• [Goal of the exercise]: Whenever a line in the records below holds the string "conversion", include it in the count, and state the number alone.

┄┄┄┄┄┄

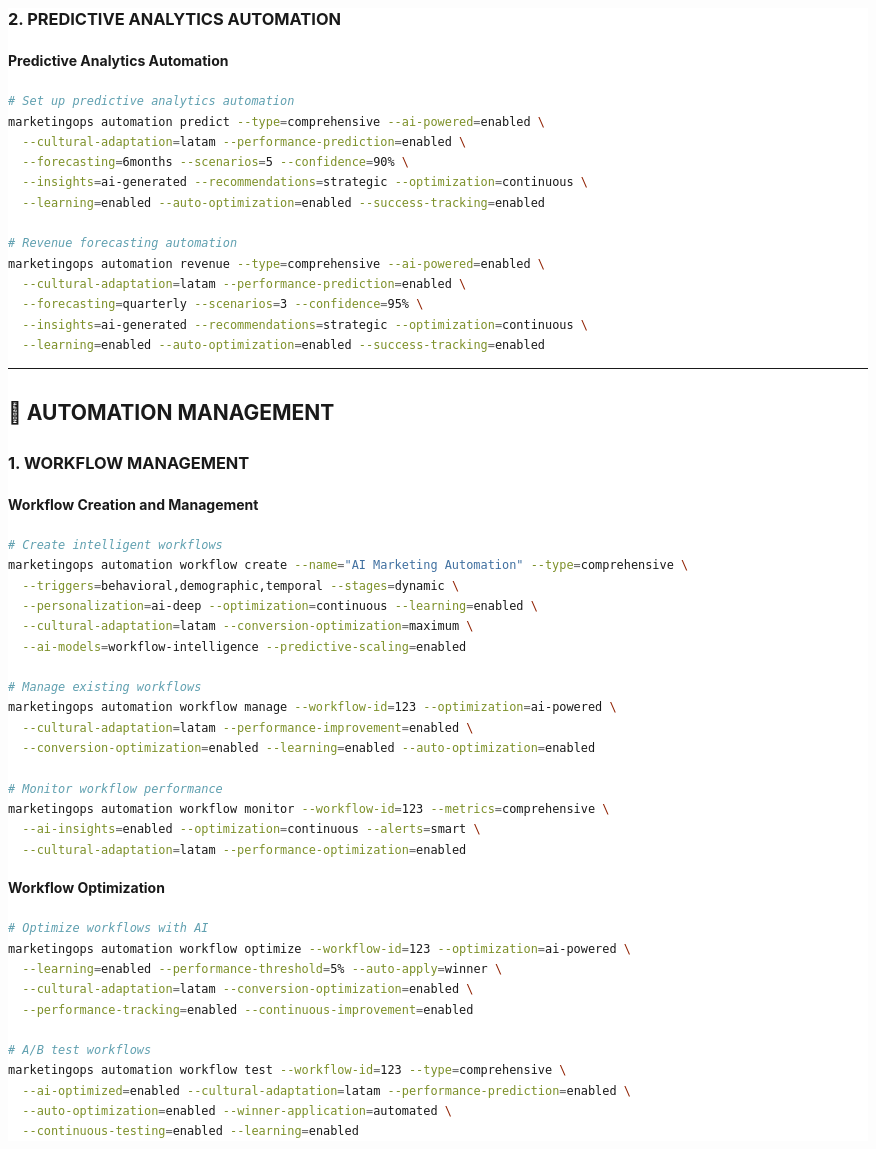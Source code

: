 ### **2. PREDICTIVE ANALYTICS AUTOMATION**

#### **Predictive Analytics Automation**
```bash
# Set up predictive analytics automation
marketingops automation predict --type=comprehensive --ai-powered=enabled \
  --cultural-adaptation=latam --performance-prediction=enabled \
  --forecasting=6months --scenarios=5 --confidence=90% \
  --insights=ai-generated --recommendations=strategic --optimization=continuous \
  --learning=enabled --auto-optimization=enabled --success-tracking=enabled

# Revenue forecasting automation
marketingops automation revenue --type=comprehensive --ai-powered=enabled \
  --cultural-adaptation=latam --performance-prediction=enabled \
  --forecasting=quarterly --scenarios=3 --confidence=95% \
  --insights=ai-generated --recommendations=strategic --optimization=continuous \
  --learning=enabled --auto-optimization=enabled --success-tracking=enabled
```

---

## 🔧 **AUTOMATION MANAGEMENT**

### **1. WORKFLOW MANAGEMENT**

#### **Workflow Creation and Management**
```bash
# Create intelligent workflows
marketingops automation workflow create --name="AI Marketing Automation" --type=comprehensive \
  --triggers=behavioral,demographic,temporal --stages=dynamic \
  --personalization=ai-deep --optimization=continuous --learning=enabled \
  --cultural-adaptation=latam --conversion-optimization=maximum \
  --ai-models=workflow-intelligence --predictive-scaling=enabled

# Manage existing workflows
marketingops automation workflow manage --workflow-id=123 --optimization=ai-powered \
  --cultural-adaptation=latam --performance-improvement=enabled \
  --conversion-optimization=enabled --learning=enabled --auto-optimization=enabled

# Monitor workflow performance
marketingops automation workflow monitor --workflow-id=123 --metrics=comprehensive \
  --ai-insights=enabled --optimization=continuous --alerts=smart \
  --cultural-adaptation=latam --performance-optimization=enabled
```

#### **Workflow Optimization**
```bash
# Optimize workflows with AI
marketingops automation workflow optimize --workflow-id=123 --optimization=ai-powered \
  --learning=enabled --performance-threshold=5% --auto-apply=winner \
  --cultural-adaptation=latam --conversion-optimization=enabled \
  --performance-tracking=enabled --continuous-improvement=enabled

# A/B test workflows
marketingops automation workflow test --workflow-id=123 --type=comprehensive \
  --ai-optimized=enabled --cultural-adaptation=latam --performance-prediction=enabled \
  --auto-optimization=enabled --winner-application=automated \
  --continuous-testing=enabled --learning=enabled
```
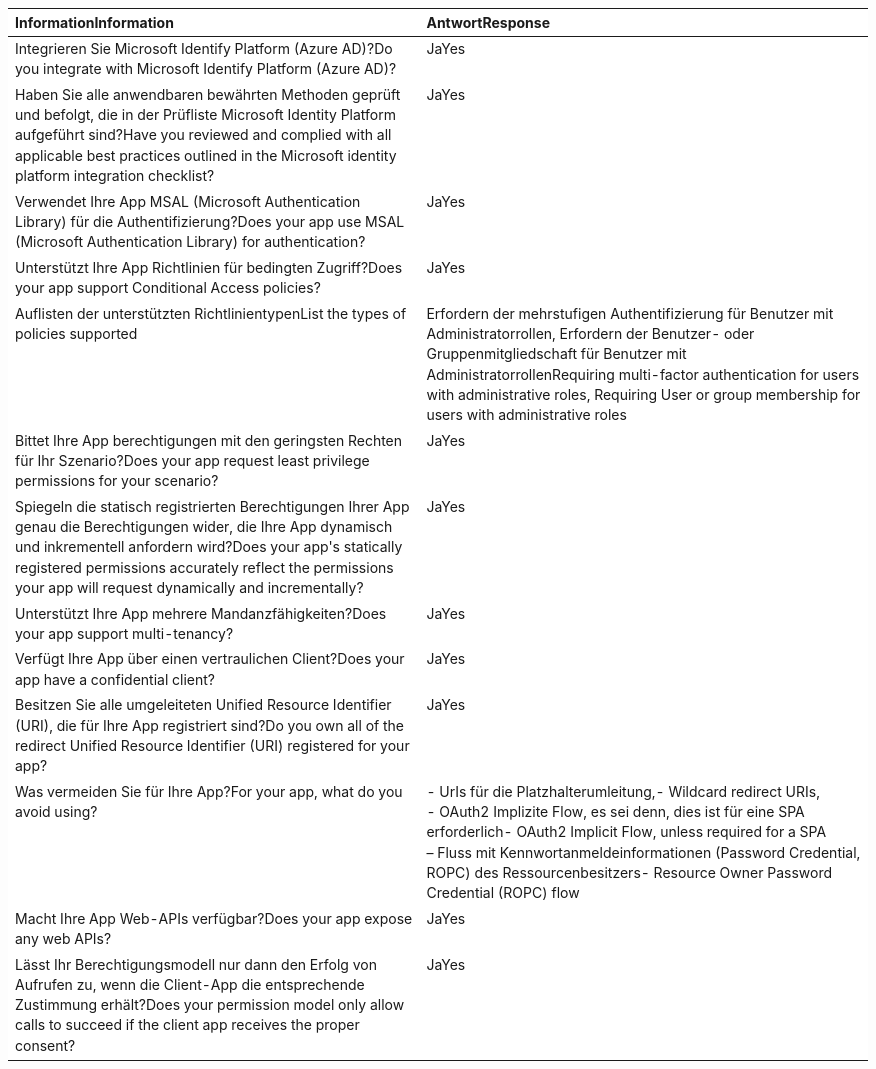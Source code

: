 | <span data-ttu-id="1a4ea-166">**Information**</span><span class="sxs-lookup"><span data-stu-id="1a4ea-166">**Information**</span></span> | <span data-ttu-id="1a4ea-167">**Antwort**</span><span class="sxs-lookup"><span data-stu-id="1a4ea-167">**Response**</span></span> |
|:----------------|:-------------|
| <span data-ttu-id="1a4ea-168">Integrieren Sie Microsoft Identify Platform (Azure AD)?</span><span class="sxs-lookup"><span data-stu-id="1a4ea-168">Do you integrate with Microsoft Identify Platform (Azure AD)?</span></span>  | <span data-ttu-id="1a4ea-169">Ja</span><span class="sxs-lookup"><span data-stu-id="1a4ea-169">Yes</span></span> |
| <span data-ttu-id="1a4ea-170">Haben Sie alle anwendbaren bewährten Methoden geprüft und befolgt, die in der Prüfliste Microsoft Identity Platform aufgeführt sind?</span><span class="sxs-lookup"><span data-stu-id="1a4ea-170">Have you reviewed and complied with all applicable best practices outlined in the Microsoft identity platform integration checklist?</span></span>  | <span data-ttu-id="1a4ea-171">Ja</span><span class="sxs-lookup"><span data-stu-id="1a4ea-171">Yes</span></span> |
| <span data-ttu-id="1a4ea-172">Verwendet Ihre App MSAL (Microsoft Authentication Library) für die Authentifizierung?</span><span class="sxs-lookup"><span data-stu-id="1a4ea-172">Does your app use MSAL (Microsoft Authentication Library) for authentication?</span></span> | <span data-ttu-id="1a4ea-173">Ja</span><span class="sxs-lookup"><span data-stu-id="1a4ea-173">Yes</span></span> |
| <span data-ttu-id="1a4ea-174">Unterstützt Ihre App Richtlinien für bedingten Zugriff?</span><span class="sxs-lookup"><span data-stu-id="1a4ea-174">Does your app support Conditional Access policies?</span></span> | <span data-ttu-id="1a4ea-175">Ja</span><span class="sxs-lookup"><span data-stu-id="1a4ea-175">Yes</span></span> |
| <span data-ttu-id="1a4ea-176">Auflisten der unterstützten Richtlinientypen</span><span class="sxs-lookup"><span data-stu-id="1a4ea-176">List the types of policies supported</span></span> | <span data-ttu-id="1a4ea-177">Erfordern der mehrstufigen Authentifizierung für Benutzer mit Administratorrollen, Erfordern der Benutzer- oder Gruppenmitgliedschaft für Benutzer mit Administratorrollen</span><span class="sxs-lookup"><span data-stu-id="1a4ea-177">Requiring multi-factor authentication for users with administrative roles, Requiring User or group membership for users with administrative roles</span></span> |
| <span data-ttu-id="1a4ea-178">Bittet Ihre App berechtigungen mit den geringsten Rechten für Ihr Szenario?</span><span class="sxs-lookup"><span data-stu-id="1a4ea-178">Does your app request least privilege permissions for your scenario?</span></span> | <span data-ttu-id="1a4ea-179">Ja</span><span class="sxs-lookup"><span data-stu-id="1a4ea-179">Yes</span></span> |
| <span data-ttu-id="1a4ea-180">Spiegeln die statisch registrierten Berechtigungen Ihrer App genau die Berechtigungen wider, die Ihre App dynamisch und inkrementell anfordern wird?</span><span class="sxs-lookup"><span data-stu-id="1a4ea-180">Does your app's statically registered permissions accurately reflect the permissions your app will request dynamically and incrementally?</span></span> | <span data-ttu-id="1a4ea-181">Ja</span><span class="sxs-lookup"><span data-stu-id="1a4ea-181">Yes</span></span> |
| <span data-ttu-id="1a4ea-182">Unterstützt Ihre App mehrere Mandanzfähigkeiten?</span><span class="sxs-lookup"><span data-stu-id="1a4ea-182">Does your app support multi-tenancy?</span></span> | <span data-ttu-id="1a4ea-183">Ja</span><span class="sxs-lookup"><span data-stu-id="1a4ea-183">Yes</span></span> |
| <span data-ttu-id="1a4ea-184">Verfügt Ihre App über einen vertraulichen Client?</span><span class="sxs-lookup"><span data-stu-id="1a4ea-184">Does your app have a confidential client?</span></span> | <span data-ttu-id="1a4ea-185">Ja</span><span class="sxs-lookup"><span data-stu-id="1a4ea-185">Yes</span></span> |
| <span data-ttu-id="1a4ea-186">Besitzen Sie alle umgeleiteten Unified Resource Identifier (URI), die für Ihre App registriert sind?</span><span class="sxs-lookup"><span data-stu-id="1a4ea-186">Do you own all of the redirect Unified Resource Identifier (URI) registered for your app?</span></span> | <span data-ttu-id="1a4ea-187">Ja</span><span class="sxs-lookup"><span data-stu-id="1a4ea-187">Yes</span></span> |
| <span data-ttu-id="1a4ea-188">Was vermeiden Sie für Ihre App?</span><span class="sxs-lookup"><span data-stu-id="1a4ea-188">For your app, what do you avoid using?</span></span> | <span data-ttu-id="1a4ea-189">- UrIs für die Platzhalterumleitung,</span><span class="sxs-lookup"><span data-stu-id="1a4ea-189">- Wildcard redirect URIs,</span></span><br/><span data-ttu-id="1a4ea-190">- OAuth2 Implizite Flow, es sei denn, dies ist für eine SPA erforderlich</span><span class="sxs-lookup"><span data-stu-id="1a4ea-190">- OAuth2 Implicit Flow, unless required for a SPA</span></span><br/><span data-ttu-id="1a4ea-191">– Fluss mit Kennwortanmeldeinformationen (Password Credential, ROPC) des Ressourcenbesitzers</span><span class="sxs-lookup"><span data-stu-id="1a4ea-191">- Resource Owner Password Credential (ROPC) flow</span></span> |
| <span data-ttu-id="1a4ea-192">Macht Ihre App Web-APIs verfügbar?</span><span class="sxs-lookup"><span data-stu-id="1a4ea-192">Does your app expose any web APIs?</span></span> | <span data-ttu-id="1a4ea-193">Ja</span><span class="sxs-lookup"><span data-stu-id="1a4ea-193">Yes</span></span> |
| <span data-ttu-id="1a4ea-194">Lässt Ihr Berechtigungsmodell nur dann den Erfolg von Aufrufen zu, wenn die Client-App die entsprechende Zustimmung erhält?</span><span class="sxs-lookup"><span data-stu-id="1a4ea-194">Does your permission model only allow calls to succeed if the client app receives the proper consent?</span></span> | <span data-ttu-id="1a4ea-195">Ja</span><span class="sxs-lookup"><span data-stu-id="1a4ea-195">Yes</span></span> |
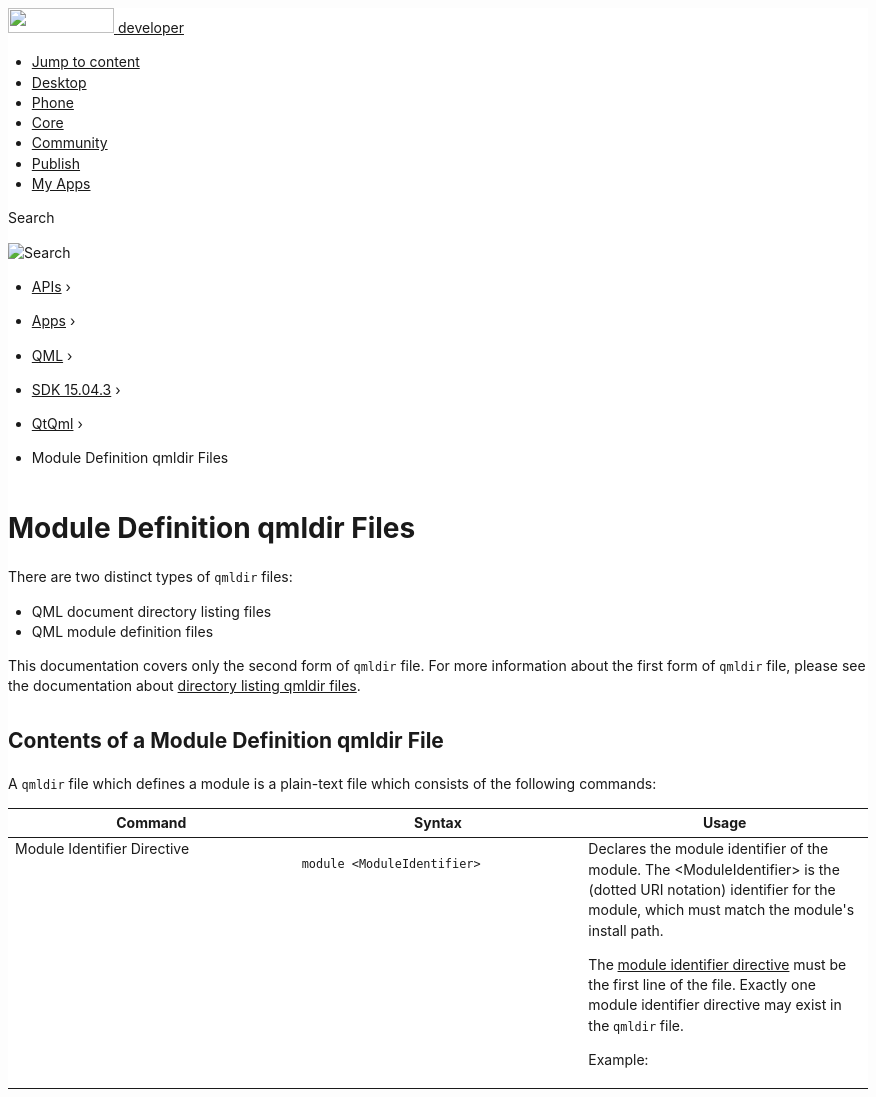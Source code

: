 <a href="https://developer.ubuntu.com/" class="logo-ubuntu"><img src="https://developer.ubuntu.com/assets/sites/ubuntu/latest/u/img/logos/logo-ubuntu-orange.svg" width="106" height="25" /> <span>developer</span></a>

-   [Jump to content](index.html#main-content)
-   [Desktop](https://developer.ubuntu.com/en/desktop/)
-   [Phone](https://developer.ubuntu.com/en/phone/)
-   [Core](https://developer.ubuntu.com/core)
-   [Community](https://developer.ubuntu.com/en/community/)
-   [Publish](https://developer.ubuntu.com/en/publish/)
-   [My Apps](https://myapps.developer.ubuntu.com/)

Search

<img src="https://developer.ubuntu.com/assets/sites/ubuntu/latest/u/img/search-white.svg" alt="Search" height="28" />

-   [APIs](../../../../index.html) ›
-   [Apps](../../../index.html) ›
-   [QML](../../index.html) ›
-   <a href="../index.html" class="sub-nav-item">SDK 15.04.3</a> ›
-   <a href="../QtQml/index.html" class="sub-nav-item">QtQml</a> ›



-   Module Definition qmldir Files

Module Definition qmldir Files
==============================

<span class="subtitle"></span>
<span id="details"></span>
There are two distinct types of `qmldir` files:

-   QML document directory listing files
-   QML module definition files

This documentation covers only the second form of `qmldir` file. For more information about the first form of `qmldir` file, please see the documentation about [directory listing qmldir files](../QtQml.qtqml-syntax-directoryimports/index.html#directory-listing-qmldir-files).

<span id="contents-of-a-module-definition-qmldir-file"></span>
Contents of a Module Definition qmldir File
-------------------------------------------

A `qmldir` file which defines a module is a plain-text file which consists of the following commands:

<table>
<colgroup>
<col width="33%" />
<col width="33%" />
<col width="33%" />
</colgroup>
<thead>
<tr class="header">
<th>Command</th>
<th>Syntax</th>
<th>Usage</th>
</tr>
</thead>
<tbody>
<tr class="odd">
<td>Module Identifier Directive</td>
<td><pre class="cpp"><code>module &lt;ModuleIdentifier&gt;</code></pre></td>
<td>Declares the module identifier of the module. The &lt;ModuleIdentifier&gt; is the (dotted URI notation) identifier for the module, which must match the module's install path.
<p>The <a href="../QtQml.qtqml-modules-identifiedmodules/index.html#semantics-of-identified-modules">module identifier directive</a> must be the first line of the file. Exactly one module identifier directive may exist in the <code>qmldir</code> file.</p>
<p>Example:</p>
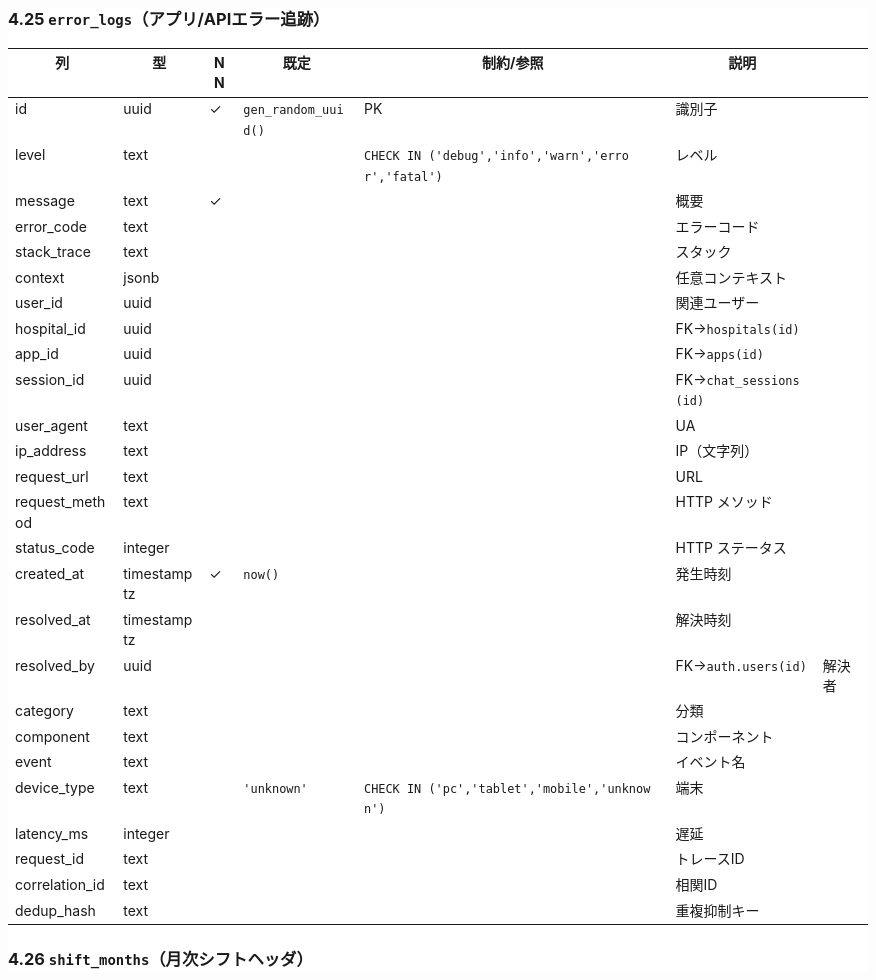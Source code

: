 ### 4.25 `error_logs`（アプリ/APIエラー追跡）

| 列               | 型           | NN | 既定                  | 制約/参照                                              | 説明                     |     |
| --------------- | ----------- | -- | ------------------- | -------------------------------------------------- | ---------------------- | --- |
| id              | uuid        | ✓  | `gen_random_uuid()` | PK                                                 | 識別子                    |     |
| level           | text        |    |                     | `CHECK IN ('debug','info','warn','error','fatal')` | レベル                    |     |
| message         | text        | ✓  |                     |                                                    | 概要                     |     |
| error\_code     | text        |    |                     |                                                    | エラーコード                 |     |
| stack\_trace    | text        |    |                     |                                                    | スタック                   |     |
| context         | jsonb       |    |                     |                                                    | 任意コンテキスト               |     |
| user\_id        | uuid        |    |                     |                                                    | 関連ユーザー                 |     |
| hospital\_id    | uuid        |    |                     |                                                    | FK→`hospitals(id)`     |     |
| app\_id         | uuid        |    |                     |                                                    | FK→`apps(id)`          |     |
| session\_id     | uuid        |    |                     |                                                    | FK→`chat_sessions(id)` |     |
| user\_agent     | text        |    |                     |                                                    | UA                     |     |
| ip\_address     | text        |    |                     |                                                    | IP（文字列）                |     |
| request\_url    | text        |    |                     |                                                    | URL                    |     |
| request\_method | text        |    |                     |                                                    | HTTP メソッド              |     |
| status\_code    | integer     |    |                     |                                                    | HTTP ステータス             |     |
| created\_at     | timestamptz | ✓  | `now()`             |                                                    | 発生時刻                   |     |
| resolved\_at    | timestamptz |    |                     |                                                    | 解決時刻                   |     |
| resolved\_by    | uuid        |    |                     |                                                    | FK→`auth.users(id)`    | 解決者 |
| category        | text        |    |                     |                                                    | 分類                     |     |
| component       | text        |    |                     |                                                    | コンポーネント                |     |
| event           | text        |    |                     |                                                    | イベント名                  |     |
| device\_type    | text        |    | `'unknown'`         | `CHECK IN ('pc','tablet','mobile','unknown')`      | 端末                     |     |
| latency\_ms     | integer     |    |                     |                                                    | 遅延                     |     |
| request\_id     | text        |    |                     |                                                    | トレースID                 |     |
| correlation\_id | text        |    |                     |                                                    | 相関ID                   |     |
| dedup\_hash     | text        |    |                     |                                                    | 重複抑制キー                 |     |

### 4.26 `shift_months`（月次シフトヘッダ）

┄┄┄┄┄┄

• [Response]: 3